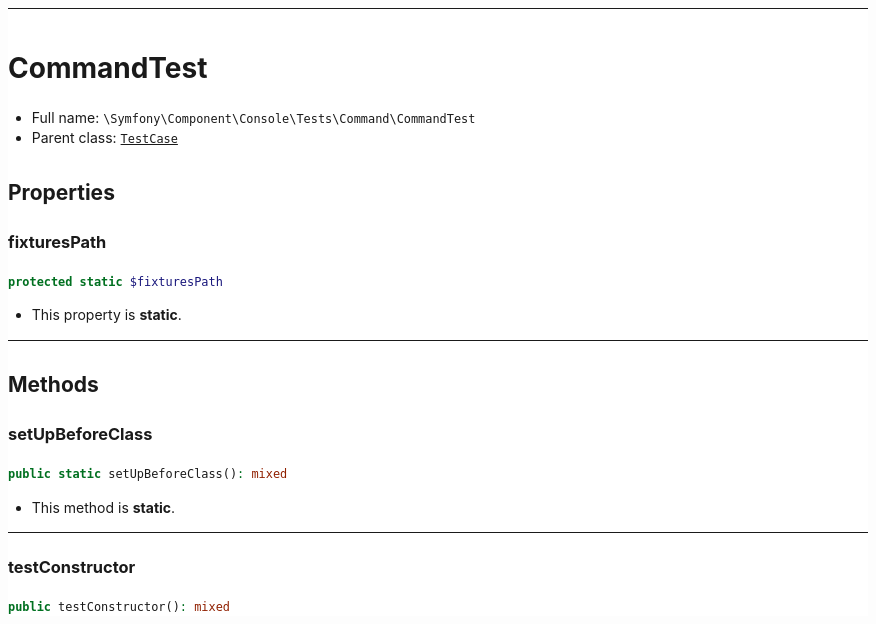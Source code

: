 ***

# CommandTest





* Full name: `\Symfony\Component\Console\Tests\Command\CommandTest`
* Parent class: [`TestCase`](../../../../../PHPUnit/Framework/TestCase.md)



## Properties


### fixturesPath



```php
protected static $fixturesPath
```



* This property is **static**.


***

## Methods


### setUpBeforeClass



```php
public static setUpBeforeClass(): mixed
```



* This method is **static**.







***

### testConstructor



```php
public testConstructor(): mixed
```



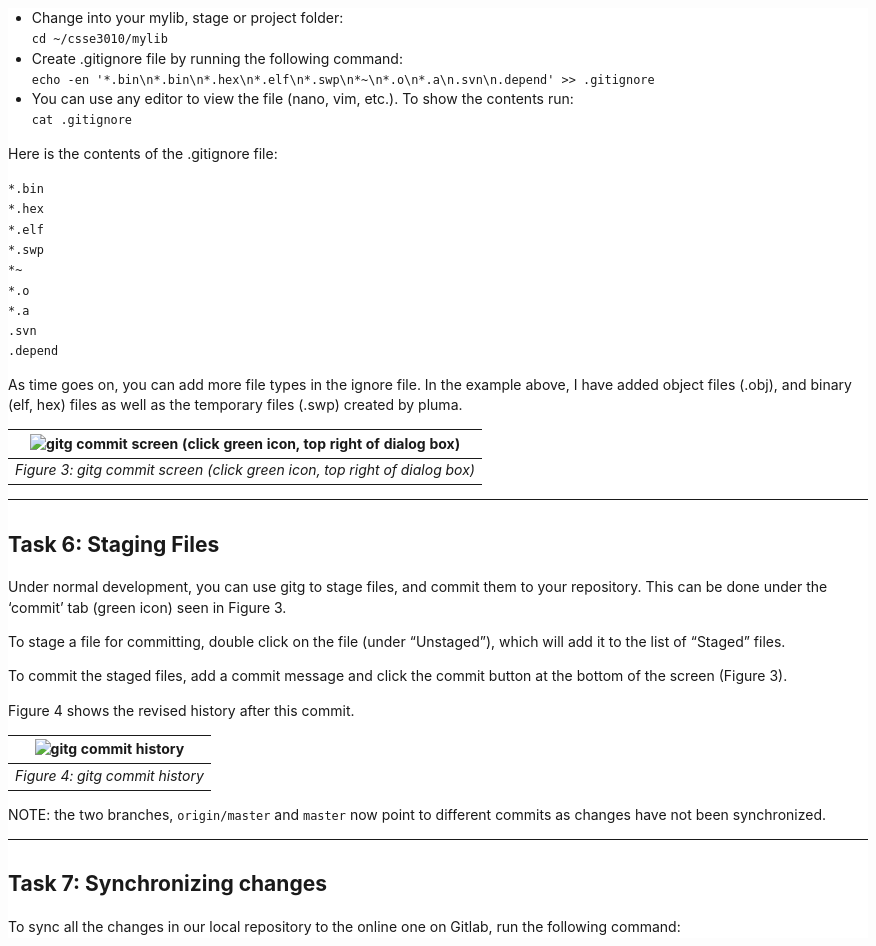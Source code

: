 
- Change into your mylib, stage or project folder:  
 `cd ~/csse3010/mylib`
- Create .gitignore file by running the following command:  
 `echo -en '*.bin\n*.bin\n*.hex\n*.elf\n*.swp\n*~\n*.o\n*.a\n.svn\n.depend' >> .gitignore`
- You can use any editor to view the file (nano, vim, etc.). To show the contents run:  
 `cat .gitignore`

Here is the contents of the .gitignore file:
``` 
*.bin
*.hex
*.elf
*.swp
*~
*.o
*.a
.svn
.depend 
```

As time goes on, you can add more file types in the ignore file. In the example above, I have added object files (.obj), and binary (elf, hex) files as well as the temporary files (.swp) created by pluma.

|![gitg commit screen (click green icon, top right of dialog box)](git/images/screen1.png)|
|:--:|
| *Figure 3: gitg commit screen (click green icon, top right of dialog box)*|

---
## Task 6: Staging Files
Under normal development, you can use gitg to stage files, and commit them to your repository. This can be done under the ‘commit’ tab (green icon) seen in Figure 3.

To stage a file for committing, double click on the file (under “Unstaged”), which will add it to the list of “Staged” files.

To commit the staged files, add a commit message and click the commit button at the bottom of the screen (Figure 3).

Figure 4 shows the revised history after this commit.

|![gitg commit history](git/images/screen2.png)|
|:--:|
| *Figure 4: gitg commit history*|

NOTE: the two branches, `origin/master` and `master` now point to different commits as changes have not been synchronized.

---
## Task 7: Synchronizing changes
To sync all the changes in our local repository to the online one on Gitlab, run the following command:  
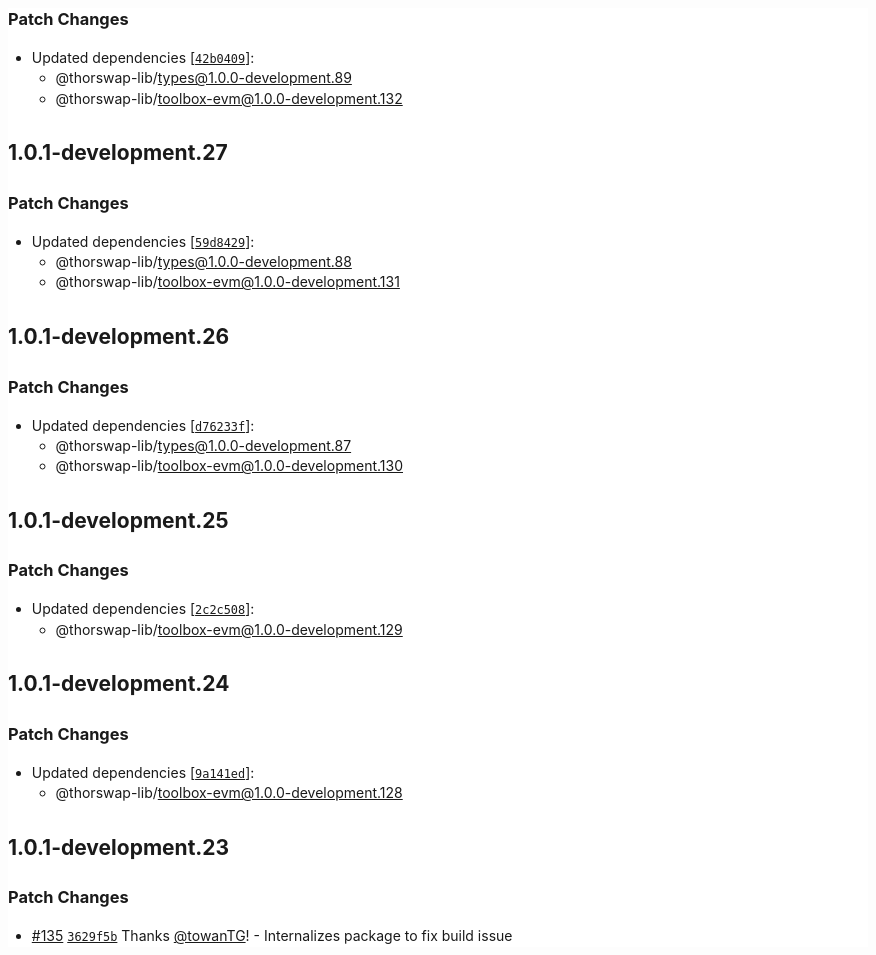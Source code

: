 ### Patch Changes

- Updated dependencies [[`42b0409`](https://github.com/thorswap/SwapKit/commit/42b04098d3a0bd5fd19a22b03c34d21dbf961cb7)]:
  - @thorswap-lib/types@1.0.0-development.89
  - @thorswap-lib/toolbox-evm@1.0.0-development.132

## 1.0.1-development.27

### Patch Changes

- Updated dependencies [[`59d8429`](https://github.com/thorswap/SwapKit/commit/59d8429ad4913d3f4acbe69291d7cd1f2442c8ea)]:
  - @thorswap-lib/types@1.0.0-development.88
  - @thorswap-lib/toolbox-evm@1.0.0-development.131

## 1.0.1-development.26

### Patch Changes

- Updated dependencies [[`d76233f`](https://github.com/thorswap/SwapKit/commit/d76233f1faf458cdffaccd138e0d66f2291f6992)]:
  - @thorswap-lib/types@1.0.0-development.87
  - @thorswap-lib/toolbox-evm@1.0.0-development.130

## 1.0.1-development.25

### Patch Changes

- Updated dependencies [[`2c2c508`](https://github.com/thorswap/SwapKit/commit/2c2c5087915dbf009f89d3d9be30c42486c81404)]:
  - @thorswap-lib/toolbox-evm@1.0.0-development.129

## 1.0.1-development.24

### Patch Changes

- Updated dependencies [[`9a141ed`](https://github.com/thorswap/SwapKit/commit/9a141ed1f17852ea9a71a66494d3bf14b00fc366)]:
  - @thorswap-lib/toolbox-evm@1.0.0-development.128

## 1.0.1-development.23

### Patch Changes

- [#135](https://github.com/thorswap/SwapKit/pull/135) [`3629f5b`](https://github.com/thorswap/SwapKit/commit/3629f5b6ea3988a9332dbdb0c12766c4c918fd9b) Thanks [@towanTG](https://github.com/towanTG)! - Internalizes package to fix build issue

--

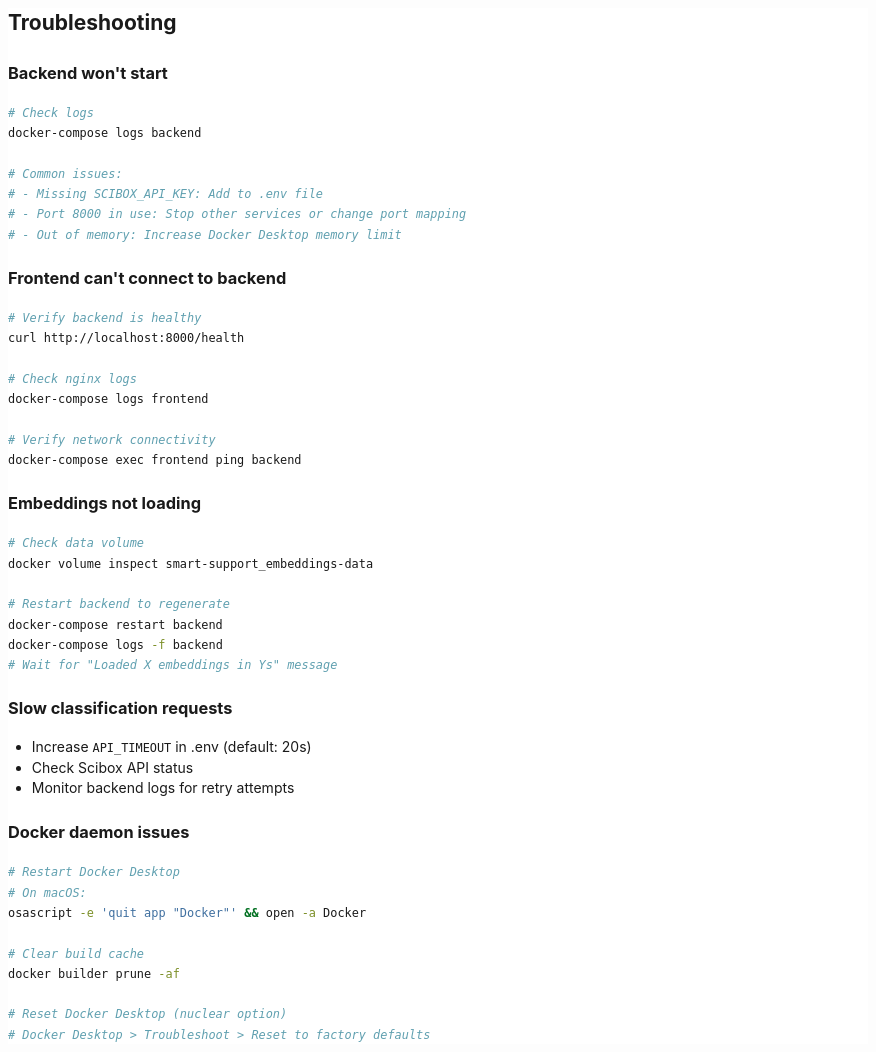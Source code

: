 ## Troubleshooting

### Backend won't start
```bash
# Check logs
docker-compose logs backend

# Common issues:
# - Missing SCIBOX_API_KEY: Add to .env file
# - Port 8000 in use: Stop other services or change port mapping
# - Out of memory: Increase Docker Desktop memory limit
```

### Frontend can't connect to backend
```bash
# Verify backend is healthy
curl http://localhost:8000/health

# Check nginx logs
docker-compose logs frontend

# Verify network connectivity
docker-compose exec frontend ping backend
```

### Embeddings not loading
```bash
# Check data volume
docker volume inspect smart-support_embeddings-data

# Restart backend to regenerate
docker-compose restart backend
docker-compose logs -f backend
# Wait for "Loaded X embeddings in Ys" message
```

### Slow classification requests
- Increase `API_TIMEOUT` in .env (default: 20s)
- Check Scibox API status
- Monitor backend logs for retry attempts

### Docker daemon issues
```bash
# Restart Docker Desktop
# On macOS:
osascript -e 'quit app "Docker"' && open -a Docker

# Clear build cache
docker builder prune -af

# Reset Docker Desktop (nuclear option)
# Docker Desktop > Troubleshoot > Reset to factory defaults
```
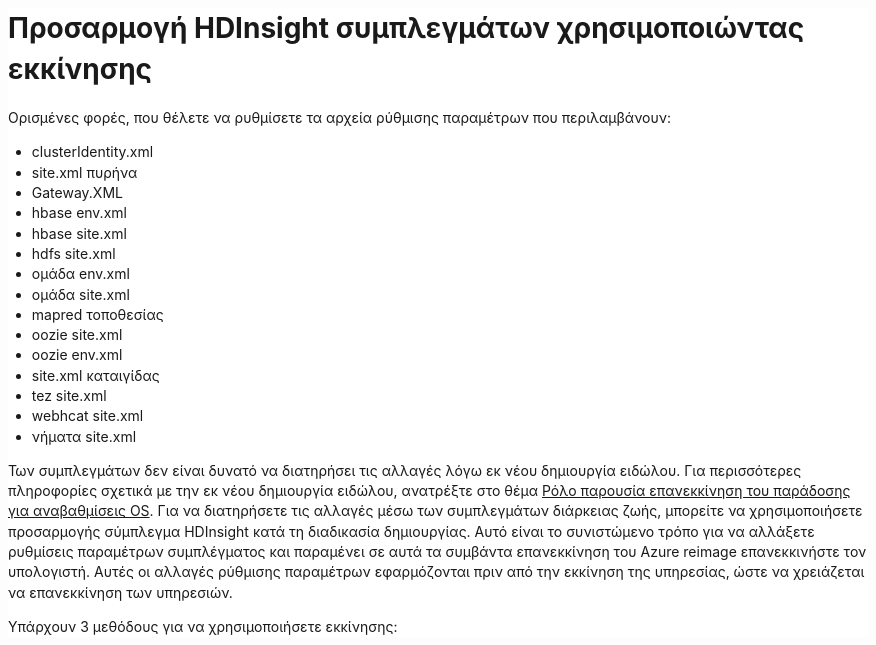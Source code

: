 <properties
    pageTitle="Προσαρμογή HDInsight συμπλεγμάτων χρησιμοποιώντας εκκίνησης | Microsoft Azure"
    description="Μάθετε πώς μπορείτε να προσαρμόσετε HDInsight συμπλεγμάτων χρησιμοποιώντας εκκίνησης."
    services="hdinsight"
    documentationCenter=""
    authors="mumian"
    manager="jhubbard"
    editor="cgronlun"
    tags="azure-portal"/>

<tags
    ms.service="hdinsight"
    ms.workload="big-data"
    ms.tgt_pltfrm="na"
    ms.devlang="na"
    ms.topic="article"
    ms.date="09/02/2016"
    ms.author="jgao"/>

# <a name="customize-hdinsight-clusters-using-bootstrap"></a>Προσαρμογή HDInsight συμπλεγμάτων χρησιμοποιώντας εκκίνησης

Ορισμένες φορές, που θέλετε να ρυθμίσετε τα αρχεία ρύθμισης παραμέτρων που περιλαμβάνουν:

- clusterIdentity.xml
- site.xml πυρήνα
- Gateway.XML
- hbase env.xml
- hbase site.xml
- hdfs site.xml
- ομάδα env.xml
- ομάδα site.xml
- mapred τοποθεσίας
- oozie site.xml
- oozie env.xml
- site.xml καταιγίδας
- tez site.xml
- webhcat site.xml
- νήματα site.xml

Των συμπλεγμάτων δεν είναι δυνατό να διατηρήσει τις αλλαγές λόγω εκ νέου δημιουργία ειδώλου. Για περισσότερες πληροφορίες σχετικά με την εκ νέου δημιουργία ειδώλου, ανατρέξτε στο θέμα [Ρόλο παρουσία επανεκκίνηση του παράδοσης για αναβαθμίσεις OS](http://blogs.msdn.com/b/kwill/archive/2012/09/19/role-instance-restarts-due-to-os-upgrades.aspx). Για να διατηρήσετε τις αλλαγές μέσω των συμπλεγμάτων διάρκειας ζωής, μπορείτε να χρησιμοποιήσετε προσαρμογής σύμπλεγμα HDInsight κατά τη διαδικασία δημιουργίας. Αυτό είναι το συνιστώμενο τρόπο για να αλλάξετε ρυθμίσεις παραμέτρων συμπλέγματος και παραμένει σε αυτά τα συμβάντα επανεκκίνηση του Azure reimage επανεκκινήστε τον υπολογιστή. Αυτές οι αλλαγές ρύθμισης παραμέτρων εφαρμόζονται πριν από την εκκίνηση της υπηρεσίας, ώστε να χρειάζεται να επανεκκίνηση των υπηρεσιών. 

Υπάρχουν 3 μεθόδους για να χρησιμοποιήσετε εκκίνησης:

> Exercise details
Your task is to restate, word for word, only those lines above that fall between the line holding "- hdfs site.xml" and the line holding "- νήματα site.xml", inclusive.

> Written answer
- hdfs site.xml
- ομάδα env.xml
- ομάδα site.xml
- mapred τοποθεσίας
- oozie site.xml
- oozie env.xml
- site.xml καταιγίδας
- tez site.xml
- webhcat site.xml
- νήματα site.xml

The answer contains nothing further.